- Task item:
Transcribe the listing below verbatim, omitting pictures.

- Extracted material:
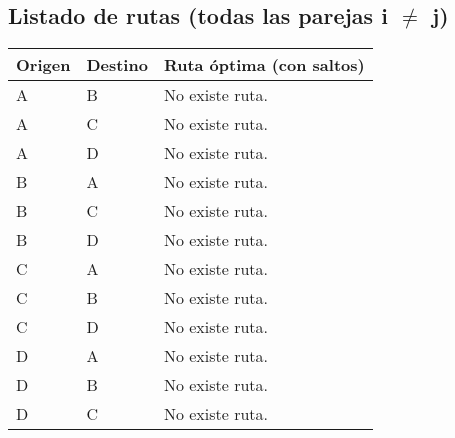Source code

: \documentclass{article}
\begin{document}
\subsection*{Listado de rutas (todas las parejas i $\neq$ j)}
\begin{longtable}{llp{}}
\toprule
\textbf{Origen} & \textbf{Destino} & \textbf{Ruta óptima (con saltos)}\\\midrule
A & B & No existe ruta.\\
A & C & No existe ruta.\\
A & D & No existe ruta.\\
B & A & No existe ruta.\\
B & C & No existe ruta.\\
B & D & No existe ruta.\\
C & A & No existe ruta.\\
C & B & No existe ruta.\\
C & D & No existe ruta.\\
D & A & No existe ruta.\\
D & B & No existe ruta.\\
D & C & No existe ruta.\\
\bottomrule
\end{longtable}
\end{document}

- Reply:
Source code

: \documentclass{article}
\begin{document}
\subsection*{Listado de rutas (todas las parejas i $\neq$ j)}
\begin{longtable}{llp{}}
\toprule
\textbf{Origen} & \textbf{Destino} & \textbf{Ruta óptima (con saltos)}\\\midrule
A & B & No existe ruta.\\
A & C & No existe ruta.\\
A & D & No existe ruta.\\
B & A & No existe ruta.\\
B & C & No existe ruta.\\
B & D & No existe ruta.\\
C & A & No existe ruta.\\
C & B & No existe ruta.\\
C & D & No existe ruta.\\
D & A & No existe ruta.\\
D & B & No existe ruta.\\
D & C & No existe ruta.\\
\bottomrule
\end{longtable}
\end{document}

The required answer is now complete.